On Mon, 18 Jan 2010 15:35:17 -0500, dsimcha <dsimcha at yahoo.com> wrote:

> == Quote from Walter Bright (newshound1 at digitalmars.com)'s article
>> Leandro Lucarella wrote:
>> > Do you remember when people asked for default immutability? I do :)
>> Yes, but it would break every other line of code already written in D.
>> > I like the idea of making x := y an alias for immutable x = y (or even
>> > enum x = y).
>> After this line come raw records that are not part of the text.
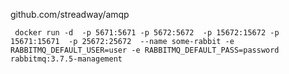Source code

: github.com/streadway/amqp
```$xslt
 docker run -d  -p 5671:5671 -p 5672:5672  -p 15672:15672 -p 15671:15671  -p 25672:25672  --name some-rabbit -e RABBITMQ_DEFAULT_USER=user -e RABBITMQ_DEFAULT_PASS=password rabbitmq:3.7.5-management
```
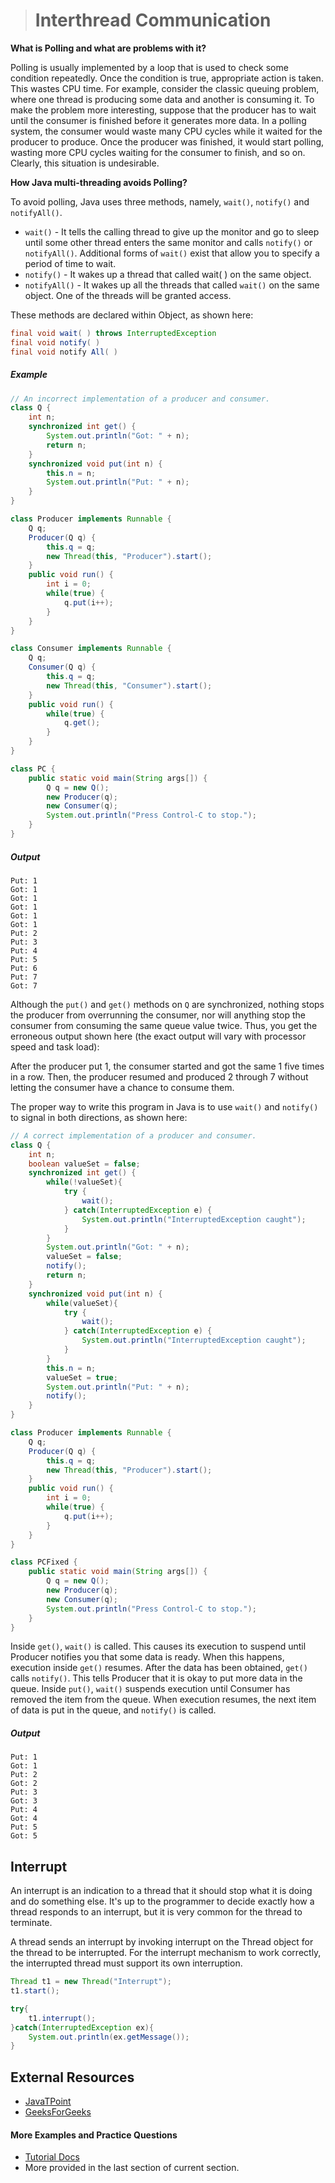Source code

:># Interthread Communication

__What is Polling and what are problems with it?__

Polling is usually implemented by a loop that is used to check some condition repeatedly. Once the condition is true, appropriate action is taken. This wastes CPU time. For example, consider the classic queuing problem, where one thread is producing some data and another is consuming it. To make the problem more interesting, suppose that the producer has to wait until the consumer is finished before it generates more data. In a polling system, the consumer would waste many CPU cycles while it waited for the producer to produce. Once the producer was finished, it would start polling, wasting more CPU cycles waiting for the consumer to finish, and so on. Clearly, this situation is undesirable.

__How Java multi-threading avoids Polling?__

To avoid polling, Java uses three methods, namely, `wait()`, `notify()` and `notifyAll()`.

* `wait()` - It tells the calling thread to give up the monitor and go to sleep until some other thread enters the same monitor and calls `notify()` or `notifyAll()`. Additional forms of `wait()` exist that allow you to specify a period of time to wait.
* `notify()` - It wakes up a thread that called wait( ) on the same object.
* `notifyAll()` - It wakes up all the threads that called `wait()` on the same object. One of the threads will be granted access.

These methods are declared within Object, as shown here:
```java
final void wait( ) throws InterruptedException
final void notify( )
final void notify All( )
```

##### Example

```java
// An incorrect implementation of a producer and consumer.
class Q {
    int n;
    synchronized int get() {
        System.out.println("Got: " + n);
        return n;
    }
    synchronized void put(int n) {
        this.n = n;
        System.out.println("Put: " + n);
    }
}
```

```java
class Producer implements Runnable {
    Q q;
    Producer(Q q) {
        this.q = q;
        new Thread(this, "Producer").start();
    }
    public void run() {
        int i = 0;
        while(true) {
            q.put(i++);
        }
    }
}
```

```java
class Consumer implements Runnable {
    Q q;
    Consumer(Q q) {
        this.q = q;
        new Thread(this, "Consumer").start();
    }
    public void run() {
        while(true) {
            q.get();
        }
    }
}
```

```java
class PC {
    public static void main(String args[]) {
        Q q = new Q();
        new Producer(q);
        new Consumer(q);
        System.out.println("Press Control-C to stop.");
    }
}
```

##### Output

    Put: 1
    Got: 1
    Got: 1
    Got: 1
    Got: 1
    Got: 1
    Put: 2
    Put: 3
    Put: 4
    Put: 5
    Put: 6
    Put: 7
    Got: 7

Although the `put()` and `get()` methods on `Q` are synchronized, nothing stops the producer from overrunning the consumer, nor will anything stop the consumer from consuming the same queue value twice. Thus, you get the erroneous output shown here (the exact output will vary with processor speed and task load):

After the producer put 1, the consumer started and got the same 1 five times in a row. Then, the producer resumed and produced 2 through 7 without letting the consumer have a chance to consume them.

The proper way to write this program in Java is to use `wait()` and `notify()` to signal in both directions, as shown here:

```java
// A correct implementation of a producer and consumer.
class Q {
    int n;
    boolean valueSet = false;
    synchronized int get() {
        while(!valueSet){
            try {
                wait();
            } catch(InterruptedException e) {
                System.out.println("InterruptedException caught");
            }
        }
        System.out.println("Got: " + n);
        valueSet = false;
        notify();
        return n;
    }
    synchronized void put(int n) {
        while(valueSet){
            try {
                wait();
            } catch(InterruptedException e) {
                System.out.println("InterruptedException caught");
            }
        }
        this.n = n;
        valueSet = true;
        System.out.println("Put: " + n);
        notify();
    }
}
```

```java
class Producer implements Runnable {
    Q q;
    Producer(Q q) {
        this.q = q;
        new Thread(this, "Producer").start();
    }
    public void run() {
        int i = 0;
        while(true) {
            q.put(i++);
        }
    }
}
```

```java
class PCFixed {
    public static void main(String args[]) {
        Q q = new Q();
        new Producer(q);
        new Consumer(q);
        System.out.println("Press Control-C to stop.");
    }
}
```

Inside `get()`, `wait()` is called. This causes its execution to suspend until Producer notifies you that some data is ready. When this happens, execution inside `get()` resumes. After the data has been obtained, `get()` calls `notify()`. This tells Producer that it is okay to put more data in the queue. Inside `put()`, `wait()` suspends execution until Consumer has removed the item from the queue. When execution resumes, the next item of data is put in the queue, and `notify()` is called.

##### Output

    Put: 1
    Got: 1
    Put: 2
    Got: 2
    Put: 3
    Got: 3
    Put: 4
    Got: 4
    Put: 5
    Got: 5


## Interrupt

An interrupt is an indication to a thread that it should stop what it is doing and do something else. It's up to the programmer to decide exactly how a thread responds to an interrupt, but it is very common for the thread to terminate.

A thread sends an interrupt by invoking interrupt on the Thread object for the thread to be interrupted. For the interrupt mechanism to work correctly, the interrupted thread must support its own interruption.

```java
Thread t1 = new Thread("Interrupt");
t1.start();

try{
    t1.interrupt();
}catch(InterruptedException ex){
    System.out.println(ex.getMessage());
}
```


## External Resources

* [JavaTPoint](https://www.javatpoint.com/inter-thread-communication-example)
* [GeeksForGeeks](https://www.geeksforgeeks.org/inter-thread-communication-java/)
  
#### More Examples and Practice Questions

* [Tutorial Docs](https://www.tutorialdocs.com/article/java-inter-thread-communication.html)
* More provided in the last section of current section.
That would make this style much more attractive without
>> > breaking backward compatibility as immutable-by-default would do.
>> Actually,
>>      const x = y;
>> is better than immutable, because if y is a T*, it cannot be implicitly
>> converted to immutable, while it can be implicitly converted to const.
>
> Refresh my memory, is there any difference whatsoever between const and  
> immutable
> for pure value types (int, float, char, etc.), including in terms of the  
> compiler
> optimizations they allow?  As far as I can tell, the difference only  
> comes into
> existence when there's indirection involved.

For pure value types (including structs with only pure value types in  
them), no there is no difference.  That is why such value types are  
implicitly convertable to/from mutable, const and immutable because you  
always make a complete copy on assignment.